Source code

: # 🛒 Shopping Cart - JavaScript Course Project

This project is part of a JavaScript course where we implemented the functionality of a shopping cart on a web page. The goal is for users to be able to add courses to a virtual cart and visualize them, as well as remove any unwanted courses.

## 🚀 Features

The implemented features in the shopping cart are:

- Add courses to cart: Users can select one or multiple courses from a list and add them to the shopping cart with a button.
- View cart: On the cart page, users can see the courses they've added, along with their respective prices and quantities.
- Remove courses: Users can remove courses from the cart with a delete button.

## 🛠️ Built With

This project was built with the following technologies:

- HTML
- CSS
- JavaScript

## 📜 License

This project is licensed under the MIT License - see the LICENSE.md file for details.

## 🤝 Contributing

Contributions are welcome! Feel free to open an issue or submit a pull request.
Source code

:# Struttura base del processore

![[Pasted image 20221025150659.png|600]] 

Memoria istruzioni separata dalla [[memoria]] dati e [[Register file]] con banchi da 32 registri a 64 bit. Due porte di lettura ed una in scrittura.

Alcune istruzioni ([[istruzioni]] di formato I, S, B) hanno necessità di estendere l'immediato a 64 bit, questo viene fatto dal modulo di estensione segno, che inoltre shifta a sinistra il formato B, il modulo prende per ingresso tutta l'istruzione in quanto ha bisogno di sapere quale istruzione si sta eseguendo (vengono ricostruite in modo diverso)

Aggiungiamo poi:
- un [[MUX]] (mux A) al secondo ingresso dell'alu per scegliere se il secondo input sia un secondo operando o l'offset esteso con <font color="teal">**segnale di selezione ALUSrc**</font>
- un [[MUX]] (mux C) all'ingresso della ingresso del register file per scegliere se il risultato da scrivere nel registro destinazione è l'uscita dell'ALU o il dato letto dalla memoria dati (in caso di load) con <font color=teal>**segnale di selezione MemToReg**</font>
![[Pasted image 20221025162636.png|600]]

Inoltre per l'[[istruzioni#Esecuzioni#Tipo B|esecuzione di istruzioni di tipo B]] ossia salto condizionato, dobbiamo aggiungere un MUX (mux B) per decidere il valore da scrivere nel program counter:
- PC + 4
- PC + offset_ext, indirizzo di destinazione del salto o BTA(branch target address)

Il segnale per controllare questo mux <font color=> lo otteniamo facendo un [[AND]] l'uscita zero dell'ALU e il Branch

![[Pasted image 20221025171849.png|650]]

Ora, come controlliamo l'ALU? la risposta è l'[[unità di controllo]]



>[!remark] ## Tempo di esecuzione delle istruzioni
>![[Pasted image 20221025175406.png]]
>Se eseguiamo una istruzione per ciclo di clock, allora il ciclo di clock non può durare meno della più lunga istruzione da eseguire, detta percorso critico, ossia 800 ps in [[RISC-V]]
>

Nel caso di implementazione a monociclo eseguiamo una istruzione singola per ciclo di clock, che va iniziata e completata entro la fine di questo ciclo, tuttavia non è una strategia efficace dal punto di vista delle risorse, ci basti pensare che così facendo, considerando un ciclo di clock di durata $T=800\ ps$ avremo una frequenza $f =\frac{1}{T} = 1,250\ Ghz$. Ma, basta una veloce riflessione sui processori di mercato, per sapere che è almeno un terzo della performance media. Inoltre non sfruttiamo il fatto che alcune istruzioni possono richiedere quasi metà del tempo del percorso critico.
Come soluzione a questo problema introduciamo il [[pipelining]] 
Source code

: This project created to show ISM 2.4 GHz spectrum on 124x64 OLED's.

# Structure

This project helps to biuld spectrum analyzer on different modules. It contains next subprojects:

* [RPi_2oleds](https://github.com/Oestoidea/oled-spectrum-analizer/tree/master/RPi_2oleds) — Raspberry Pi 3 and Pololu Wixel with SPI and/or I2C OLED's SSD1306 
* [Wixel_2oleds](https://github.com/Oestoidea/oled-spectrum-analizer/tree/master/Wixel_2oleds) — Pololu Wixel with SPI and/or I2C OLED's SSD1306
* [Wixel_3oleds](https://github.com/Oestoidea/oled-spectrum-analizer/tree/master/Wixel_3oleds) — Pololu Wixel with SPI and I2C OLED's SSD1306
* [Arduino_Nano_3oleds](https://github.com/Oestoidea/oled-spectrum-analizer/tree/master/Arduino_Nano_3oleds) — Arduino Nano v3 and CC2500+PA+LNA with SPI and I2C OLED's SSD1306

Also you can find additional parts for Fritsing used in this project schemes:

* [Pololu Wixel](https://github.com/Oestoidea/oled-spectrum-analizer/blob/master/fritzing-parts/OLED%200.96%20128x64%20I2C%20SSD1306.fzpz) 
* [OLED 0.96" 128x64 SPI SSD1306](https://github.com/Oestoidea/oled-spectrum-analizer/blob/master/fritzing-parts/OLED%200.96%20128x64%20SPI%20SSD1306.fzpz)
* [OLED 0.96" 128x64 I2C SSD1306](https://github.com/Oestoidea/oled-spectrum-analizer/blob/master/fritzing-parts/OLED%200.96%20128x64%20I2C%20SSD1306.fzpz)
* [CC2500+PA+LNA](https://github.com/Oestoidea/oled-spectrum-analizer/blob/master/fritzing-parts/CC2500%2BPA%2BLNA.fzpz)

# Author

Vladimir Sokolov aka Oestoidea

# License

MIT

What is needed: Starting at the line that has "Alcune istruzioni ([[istruzioni]]" in the records above, restate word for word every line until the one that has "- un [[MUX]] (mux C)", and include that one as well.

Result for this exercise:
Alcune istruzioni ([[istruzioni]] di formato I, S, B) hanno necessità di estendere l'immediato a 64 bit, questo viene fatto dal modulo di estensione segno, che inoltre shifta a sinistra il formato B, il modulo prende per ingresso tutta l'istruzione in quanto ha bisogno di sapere quale istruzione si sta eseguendo (vengono ricostruite in modo diverso)

Aggiungiamo poi:
- un [[MUX]] (mux A) al secondo ingresso dell'alu per scegliere se il secondo input sia un secondo operando o l'offset esteso con <font color="teal">**segnale di selezione ALUSrc**</font>
- un [[MUX]] (mux C) all'ingresso della ingresso del register file per scegliere se il risultato da scrivere nel registro destinazione è l'uscita dell'ALU o il dato letto dalla memoria dati (in caso di load) con <font color=teal>**segnale di selezione MemToReg**</font>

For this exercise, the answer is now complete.